--- Data for analysis Enclosed Below ---

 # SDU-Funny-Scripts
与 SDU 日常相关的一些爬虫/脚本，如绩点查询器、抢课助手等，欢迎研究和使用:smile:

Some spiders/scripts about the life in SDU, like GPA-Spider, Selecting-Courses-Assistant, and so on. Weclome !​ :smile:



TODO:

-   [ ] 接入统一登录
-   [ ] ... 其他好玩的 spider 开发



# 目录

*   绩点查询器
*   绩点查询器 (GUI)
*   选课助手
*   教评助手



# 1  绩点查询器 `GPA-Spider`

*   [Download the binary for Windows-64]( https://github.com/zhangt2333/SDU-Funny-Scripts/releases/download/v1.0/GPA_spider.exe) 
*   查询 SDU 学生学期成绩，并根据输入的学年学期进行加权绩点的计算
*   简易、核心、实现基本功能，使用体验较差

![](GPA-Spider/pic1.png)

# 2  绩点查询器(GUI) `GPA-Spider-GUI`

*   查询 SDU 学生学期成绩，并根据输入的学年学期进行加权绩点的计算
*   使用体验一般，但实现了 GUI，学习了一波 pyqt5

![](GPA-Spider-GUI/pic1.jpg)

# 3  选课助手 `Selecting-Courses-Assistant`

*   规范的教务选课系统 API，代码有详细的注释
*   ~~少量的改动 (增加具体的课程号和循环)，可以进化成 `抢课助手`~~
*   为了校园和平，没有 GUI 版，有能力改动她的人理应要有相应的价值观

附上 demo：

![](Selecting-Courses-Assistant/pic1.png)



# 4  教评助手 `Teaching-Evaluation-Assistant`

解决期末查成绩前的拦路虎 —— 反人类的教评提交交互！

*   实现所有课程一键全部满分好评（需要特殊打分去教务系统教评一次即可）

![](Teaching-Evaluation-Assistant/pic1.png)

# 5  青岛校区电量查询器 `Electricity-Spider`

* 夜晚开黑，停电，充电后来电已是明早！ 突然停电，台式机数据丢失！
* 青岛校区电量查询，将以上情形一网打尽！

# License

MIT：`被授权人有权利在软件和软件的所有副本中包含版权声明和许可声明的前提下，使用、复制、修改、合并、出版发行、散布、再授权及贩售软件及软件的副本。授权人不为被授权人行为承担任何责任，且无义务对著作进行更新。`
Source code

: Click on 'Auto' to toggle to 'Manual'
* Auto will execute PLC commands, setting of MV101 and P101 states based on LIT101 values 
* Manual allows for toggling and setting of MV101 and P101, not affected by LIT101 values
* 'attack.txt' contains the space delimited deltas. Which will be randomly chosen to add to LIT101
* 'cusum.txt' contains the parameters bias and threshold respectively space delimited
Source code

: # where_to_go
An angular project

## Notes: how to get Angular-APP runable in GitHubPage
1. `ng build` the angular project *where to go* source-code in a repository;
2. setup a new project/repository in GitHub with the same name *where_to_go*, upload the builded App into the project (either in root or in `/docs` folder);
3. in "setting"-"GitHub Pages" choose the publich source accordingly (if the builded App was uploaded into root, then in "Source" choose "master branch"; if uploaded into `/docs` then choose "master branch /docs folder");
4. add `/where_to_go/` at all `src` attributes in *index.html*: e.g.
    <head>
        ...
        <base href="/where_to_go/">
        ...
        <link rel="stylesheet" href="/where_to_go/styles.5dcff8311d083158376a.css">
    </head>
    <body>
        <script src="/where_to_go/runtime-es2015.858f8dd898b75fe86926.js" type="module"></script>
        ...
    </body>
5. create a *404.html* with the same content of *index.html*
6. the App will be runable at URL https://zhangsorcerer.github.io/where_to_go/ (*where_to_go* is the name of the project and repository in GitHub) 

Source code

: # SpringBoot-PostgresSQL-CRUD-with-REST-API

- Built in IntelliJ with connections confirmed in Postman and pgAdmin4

--- End of Enclosed Data for analysis ---

**What the task requires**
Every line that holds the word "href" should be copied from the listing.

**Problem solution**
        <base href="/where_to_go/">
        <link rel="stylesheet" href="/where_to_go/styles.5dcff8311d083158376a.css">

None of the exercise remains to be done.